There is no doubt a streak of plain puritanism at work, especially in some cultural circles. But the misogynistic overtones of women-drinking-alone censure date back millennia. In ancient Greece, which invented democracy while enslaving up to 40% of its population, drinking was explicitly a communal activity for men.

“The Greek symposium was a male aristocratic activity, a tightly choreographed social gathering where men drank together, conversed, and enjoyed themselves in a convivial atmosphere,” the Metropolitan Museum notes. The only women who attended symposiums were “courtesans”. So far, an average day out with the International Monetary Fund, or Prince Andrew.

While men were making merry at symposiums, women were kept indoors weaving or tending children. “Contact with non-family males was discouraged,” World History.org notes. They also weren’t allowed to drink wine. Come to think of it, ancient Greece was a lot closer to the modern Taliban than to modern liberal democracies (insofar as such a thing exists).

Perhaps that is part of the reason ‘classical civilization’ has always been so appealing to powerful white men. It gives a faint philosophical gloss to their baser instincts while allowing them to pretend they are enlightened.

Women drinking, much less drinking alone, has been proscribed in Western culture for over 2,000 years. No wonder a gal gets side-eye when she bellies up to a bar.

This morning, I drive 45 minutes into the countryside, parked on the edge of a rocky track, and hiked to a prehistoric cave dwelling. My mind was half on the splendid valley view and the deepening blue of the morning sky; the other half was thinking Sarah Everard and Sabina Nessa, thinking how entirely I could disappear.

I wasn’t afraid, though I considered how much damage a car key could do to a potential attacker; I wasn’t afraid because the thought is too familiar. It crosses my mind every time I walk alone, whether in the middle of open country or down a street.

Drinking alone gets twisted into a ‘high risk’ activity for women. Folks of all genders and persuasions, from well-intentioned to woman-hating, urge us to be cautious, stay together, not let our guard down, stay alert. We should be “streetwise” according to UK police chief Philip Allott (since resigned) who blamed Everard’s murder on the fact she wasn’t. This definition of streetwise would include not walking on busy city streets at half-past nine in the evening. Time we were home weaving, I guess

Moralistic, pseudo-pragmatic or anywhere in-between, the opprobrium against women who drink alone is more wearying, unsolicited proof that ye old patriarchy is in rudest health.

This complicates wine for me.

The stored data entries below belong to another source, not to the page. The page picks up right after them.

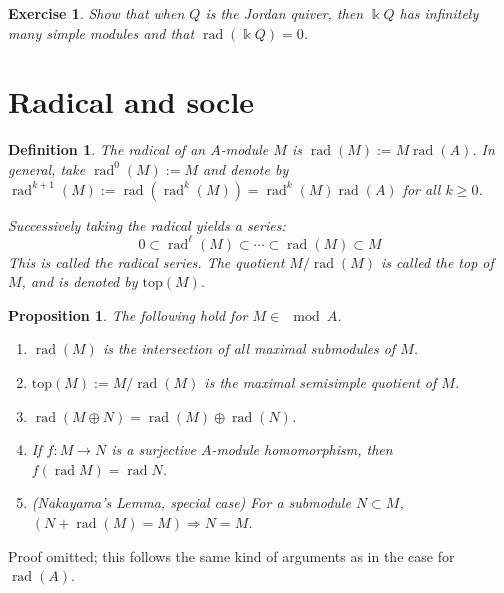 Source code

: \documentclass[11pt,a4paper]{article}
\numberwithin{equation}{section}
\theoremstyle{all}
\newtheorem{proposition}[theorem]{Proposition}
\newtheorem{definition}[theorem]{Definition}
\newtheorem{exercise}[theorem]{Exercise}
\theoremstyle{remark}
\newcommand{\rad}{\operatorname{rad}\nolimits}
\newcommand{\defn}[1]{\textsl{\color{darkblue} #1}}
\begin{document}
\begin{exercise}
Show that when $Q$ is the Jordan quiver, then $\Bbbk Q$ has infinitely many simple modules and that $\rad(\Bbbk Q)=0$.
\end{exercise}


\pagebreak


\section{Radical and socle}

\begin{definition}
The \defn{radical} of an $A$-module $M$ is $\rad(M):=M\rad(A)$.  In general, take $\rad^0(M):=M$ and denote by $\rad^{k+1}(M):=\rad(\rad^k(M))=\rad^k(M)\rad(A)$ for all $k\geq 0$.

Successively taking the radical yields a series:
\[
0\subset \rad^\ell(M) \subset \cdots \subset \rad(M) \subset M
\]
This is called the \defn{radical series}.
The quotient $M/\rad(M)$ is called the \defn{top} of $M$, and is denoted by $\mathrm{top}(M)$.
\end{definition}

\begin{proposition}\label{prop:rad(M)}
The following hold for $M\in\mod A$.
\begin{enumerate}
\item $\rad(M)$ is the intersection of all maximal submodules of $M$.
\item $\mathrm{top}(M):=M/\rad(M)$ is the maximal semisimple quotient of $M$.
\item $\rad(M\oplus N) = \rad(M)\oplus\rad(N)$.

\item If $f:M\to N$ is a surjective $A$-module homomorphism, then $f(\rad M) = \rad N$.
\item (Nakayama's Lemma, special case) For a submodule $N\subset M$, $(N+\rad(M)=M) \Rightarrow N=M$.
\end{enumerate}
\end{proposition}

Proof omitted; this follows the same kind of arguments as in the case for $\rad(A)$.
\end{document}
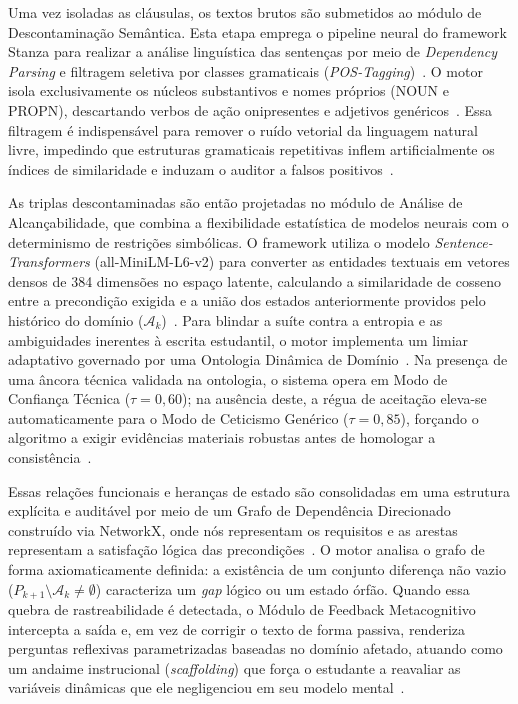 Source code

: \documentclass[ruledheader]{abnt_UFF}[abntex2]
\begin{document}
Uma vez isoladas as cláusulas, os textos brutos são submetidos ao módulo de Descontaminação Semântica. Esta etapa emprega o pipeline neural do framework Stanza para realizar a análise linguística das sentenças por meio de \textit{Dependency Parsing} e filtragem seletiva por classes gramaticais (\textit{POS-Tagging})~\cite{qi2020stanza}. O motor isola exclusivamente os núcleos substantivos e nomes próprios (NOUN e PROPN), descartando verbos de ação onipresentes e adjetivos genéricos~\cite{tahvili2025comparative}. Essa filtragem é indispensável para remover o ruído vetorial da linguagem natural livre, impedindo que estruturas gramaticais repetitivas inflem artificialmente os índices de similaridade e induzam o auditor a falsos positivos~\cite{tahvili2025comparative}.

As triplas descontaminadas são então projetadas no módulo de Análise de Alcançabilidade, que combina a flexibilidade estatística de modelos neurais com o determinismo de restrições simbólicas. O framework utiliza o modelo \textit{Sentence-Transformers} (all-MiniLM-L6-v2) para converter as entidades textuais em vetores densos de 384 dimensões no espaço latente, calculando a similaridade de cosseno entre a precondição exigida e a união dos estados anteriormente providos pelo histórico do domínio ($\mathcal{A}_k$)~\cite{reimers2019sentence}. Para blindar a suíte contra a entropia e as ambiguidades inerentes à escrita estudantil, o motor implementa um limiar adaptativo governado por uma Ontologia Dinâmica de Domínio~\cite{tahvili2025comparative}. Na presença de uma âncora técnica validada na ontologia, o sistema opera em Modo de Confiança Técnica ($\tau = 0,60$); na ausência deste, a régua de aceitação eleva-se automaticamente para o Modo de Ceticismo Genérico ($\tau = 0,85$), forçando o algoritmo a exigir evidências materiais robustas antes de homologar a consistência~\cite{zhao2024large}.

Essas relações funcionais e heranças de estado são consolidadas em uma estrutura explícita e auditável por meio de um Grafo de Dependência Direcionado construído via NetworkX, onde nós representam os requisitos e as arestas representam a satisfação lógica das precondições~\cite{hagberg2008exploring}. O motor analisa o grafo de forma axiomaticamente definida: a existência de um conjunto diferença não vazio ($P_{k+1} \setminus \mathcal{A}_k \neq \emptyset$) caracteriza um \textit{gap} lógico ou um estado órfão. Quando essa quebra de rastreabilidade é detectada, o Módulo de Feedback Metacognitivo intercepta a saída e, em vez de corrigir o texto de forma passiva, renderiza perguntas reflexivas parametrizadas baseadas no domínio afetado, atuando como um andaime instrucional (\textit{scaffolding}) que força o estudante a reavaliar as variáveis dinâmicas que ele negligenciou em seu modelo mental~\cite{santiago2023proposta}.
\end{document}
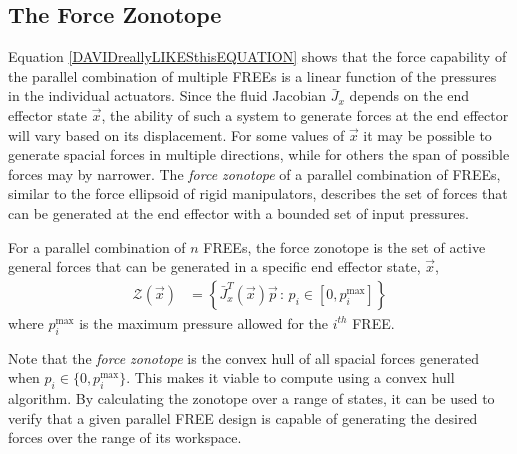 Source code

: \subsection{The Force Zonotope}
Equation \eqref{DAVIDreallyLIKESthisEQUATION} shows that the force capability of the parallel combination of multiple FREEs is a linear function of the pressures in the individual actuators.
Since the fluid Jacobian $\bar{J}_{x}$ depends on the end effector state $\vec{x}$, the ability of such a system to generate forces at the end effector will vary based on its displacement.
For some values of $\vec{x}$ it may be possible to generate spacial forces in multiple directions, while for others the span of possible forces may by narrower. 
The \emph{force zonotope} of a parallel combination of FREEs, similar to the force ellipsoid of rigid manipulators, 
describes the set of forces that can be generated at the end effector with a bounded set of input pressures.

\begin{definition}
    For a parallel combination of $n$ FREEs, the force zonotope is the set of active general 
    forces that can be generated in a specific end effector state, $\vec{x}$,
    \begin{align}
        \mathcal{Z}(\vec{x}) &= \left\{\bar{J}^T_x (\vec{x}) \vec{p} \, : \, p_i \in [0,p_i^\text{max}] \right\}     \label{eq:zonotope}
    \end{align}
    where $p_i^{\text{max}}$ is the maximum pressure allowed for the $i^{th}$ FREE.
\end{definition}

Note that the \emph{force zonotope} is the convex hull of all spacial forces generated when $p_i \in \{0, p_i^{\text{max}}\}$.
This makes it viable to compute using a convex hull algorithm. By calculating the zonotope over a range of states, it can be used to verify that a given parallel FREE design is capable of generating the desired forces over the range of its workspace.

Much as I’d enjoy not having to think about my violent death every time I go for a walk, I’d appreciate the decision to have a glass of wine not being politicized. If I drink alone, am I falling into disrepute and disrepair? If I don’t, am I cravenly accepting someone else’s standards?

Truth is, I prefer drinking in good company. There are few purer pleasures than opening a bottle with someone I love. The act of uncorking, the splash in the glass, the savor, evokes concrete moments — sitting in my friends’ living room singing along to ‘Regret’, splashing through the rain on a North London night to get one more bottle from the off-licence, snuggling into a hotel bed with my husband and a bottle of wine.

Drinking alone doesn’t have the same emotional resonance; it carries less weight. What it does, though, should cease to be negative. A solo glass of wine, like masturbation, should be value-neutral; a thing people do, to quote Jim Casy.